** What this task involves **
In the listing that follows, locate the line containing "- Base and job-specific resumes" and the line containing "- Row-level security for data protection". Retype exactly those two lines and every line between them, and nothing more.

** Entries supplied **
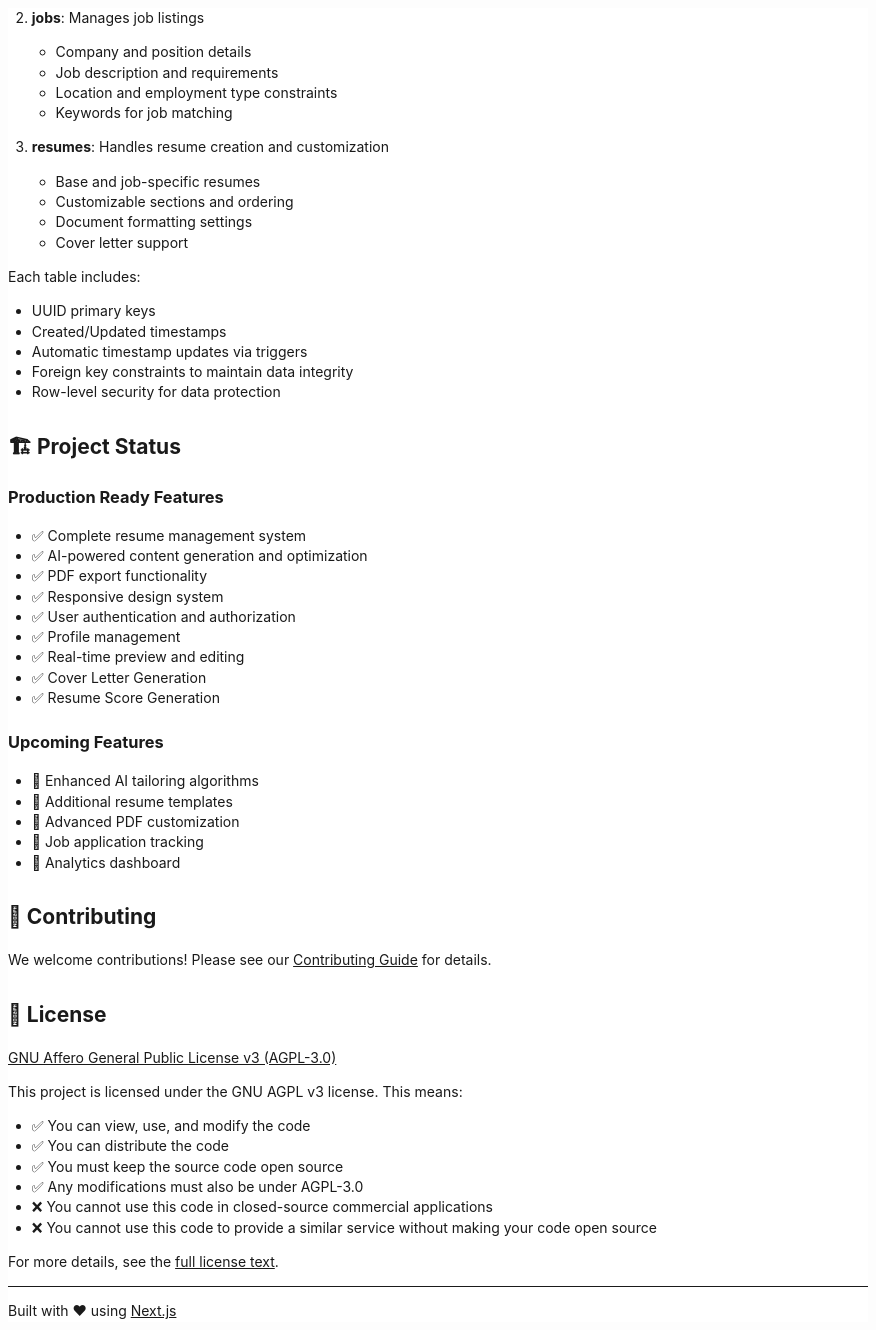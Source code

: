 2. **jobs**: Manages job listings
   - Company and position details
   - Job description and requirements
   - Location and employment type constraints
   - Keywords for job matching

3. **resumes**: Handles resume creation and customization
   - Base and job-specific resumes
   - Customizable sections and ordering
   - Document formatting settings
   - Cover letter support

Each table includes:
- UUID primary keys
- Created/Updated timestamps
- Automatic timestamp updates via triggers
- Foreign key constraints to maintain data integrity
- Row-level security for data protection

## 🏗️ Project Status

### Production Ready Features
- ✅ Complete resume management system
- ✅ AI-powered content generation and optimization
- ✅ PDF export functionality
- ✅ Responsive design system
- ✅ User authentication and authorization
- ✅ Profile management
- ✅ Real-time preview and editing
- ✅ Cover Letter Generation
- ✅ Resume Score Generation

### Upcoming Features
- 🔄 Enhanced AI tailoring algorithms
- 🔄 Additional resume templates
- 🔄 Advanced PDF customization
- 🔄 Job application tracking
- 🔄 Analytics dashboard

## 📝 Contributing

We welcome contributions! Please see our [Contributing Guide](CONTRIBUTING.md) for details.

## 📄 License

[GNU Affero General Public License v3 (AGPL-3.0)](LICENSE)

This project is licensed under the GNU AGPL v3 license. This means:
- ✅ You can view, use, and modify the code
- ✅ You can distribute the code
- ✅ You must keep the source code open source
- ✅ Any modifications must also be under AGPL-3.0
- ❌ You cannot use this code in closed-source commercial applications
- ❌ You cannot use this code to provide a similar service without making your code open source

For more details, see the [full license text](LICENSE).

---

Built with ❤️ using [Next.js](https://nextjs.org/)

==

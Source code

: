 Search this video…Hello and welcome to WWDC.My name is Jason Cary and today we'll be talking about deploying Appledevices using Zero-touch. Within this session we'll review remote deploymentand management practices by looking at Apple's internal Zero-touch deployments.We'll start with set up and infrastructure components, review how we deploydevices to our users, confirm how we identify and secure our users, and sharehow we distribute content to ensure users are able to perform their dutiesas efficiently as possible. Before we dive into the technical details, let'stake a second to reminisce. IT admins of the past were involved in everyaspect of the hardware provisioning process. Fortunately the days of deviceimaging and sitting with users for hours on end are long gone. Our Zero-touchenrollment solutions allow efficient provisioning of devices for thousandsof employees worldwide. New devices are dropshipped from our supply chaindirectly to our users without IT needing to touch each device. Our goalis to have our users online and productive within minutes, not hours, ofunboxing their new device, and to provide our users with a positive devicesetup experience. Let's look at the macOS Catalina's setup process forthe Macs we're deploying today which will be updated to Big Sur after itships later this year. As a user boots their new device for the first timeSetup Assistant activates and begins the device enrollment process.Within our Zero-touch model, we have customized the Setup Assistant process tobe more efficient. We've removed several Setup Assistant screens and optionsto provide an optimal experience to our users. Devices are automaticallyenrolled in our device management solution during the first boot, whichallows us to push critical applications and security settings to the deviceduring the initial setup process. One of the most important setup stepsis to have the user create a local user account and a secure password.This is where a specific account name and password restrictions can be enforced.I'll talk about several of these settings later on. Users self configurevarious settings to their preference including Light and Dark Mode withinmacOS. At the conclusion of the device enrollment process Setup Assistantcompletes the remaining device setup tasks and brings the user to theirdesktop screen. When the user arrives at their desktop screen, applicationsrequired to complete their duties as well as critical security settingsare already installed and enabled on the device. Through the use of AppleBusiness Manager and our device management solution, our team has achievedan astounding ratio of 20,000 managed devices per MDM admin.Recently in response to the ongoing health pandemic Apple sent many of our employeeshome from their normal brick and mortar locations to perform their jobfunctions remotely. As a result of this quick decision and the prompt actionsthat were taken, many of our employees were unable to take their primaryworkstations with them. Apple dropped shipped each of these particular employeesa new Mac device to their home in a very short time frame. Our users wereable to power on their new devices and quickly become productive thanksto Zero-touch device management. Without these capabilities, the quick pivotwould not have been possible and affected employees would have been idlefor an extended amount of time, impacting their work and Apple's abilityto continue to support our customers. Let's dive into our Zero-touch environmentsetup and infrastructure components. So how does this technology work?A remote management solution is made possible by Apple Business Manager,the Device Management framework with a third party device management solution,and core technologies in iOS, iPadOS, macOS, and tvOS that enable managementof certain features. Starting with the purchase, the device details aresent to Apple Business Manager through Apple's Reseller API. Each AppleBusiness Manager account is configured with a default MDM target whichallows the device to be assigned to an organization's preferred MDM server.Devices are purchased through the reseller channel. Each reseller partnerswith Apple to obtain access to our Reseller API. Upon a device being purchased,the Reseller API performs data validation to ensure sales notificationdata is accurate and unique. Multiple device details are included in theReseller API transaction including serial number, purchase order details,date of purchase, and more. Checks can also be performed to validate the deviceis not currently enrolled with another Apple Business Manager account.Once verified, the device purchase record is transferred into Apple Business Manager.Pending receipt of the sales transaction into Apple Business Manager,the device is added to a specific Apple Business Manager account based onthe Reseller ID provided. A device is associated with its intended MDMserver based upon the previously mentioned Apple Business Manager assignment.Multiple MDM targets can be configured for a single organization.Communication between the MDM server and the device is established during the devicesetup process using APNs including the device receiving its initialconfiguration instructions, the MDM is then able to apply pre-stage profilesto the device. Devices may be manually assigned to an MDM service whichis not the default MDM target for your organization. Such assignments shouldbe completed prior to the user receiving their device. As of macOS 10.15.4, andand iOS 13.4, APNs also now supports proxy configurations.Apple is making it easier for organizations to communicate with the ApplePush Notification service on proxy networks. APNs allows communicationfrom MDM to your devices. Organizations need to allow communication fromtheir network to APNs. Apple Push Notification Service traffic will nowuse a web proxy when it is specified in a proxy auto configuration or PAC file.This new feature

** Problem solution **
   - Base and job-specific resumes
   - Customizable sections and ordering
   - Document formatting settings
   - Cover letter support

Each table includes:
- UUID primary keys
- Created/Updated timestamps
- Automatic timestamp updates via triggers
- Foreign key constraints to maintain data integrity
- Row-level security for data protection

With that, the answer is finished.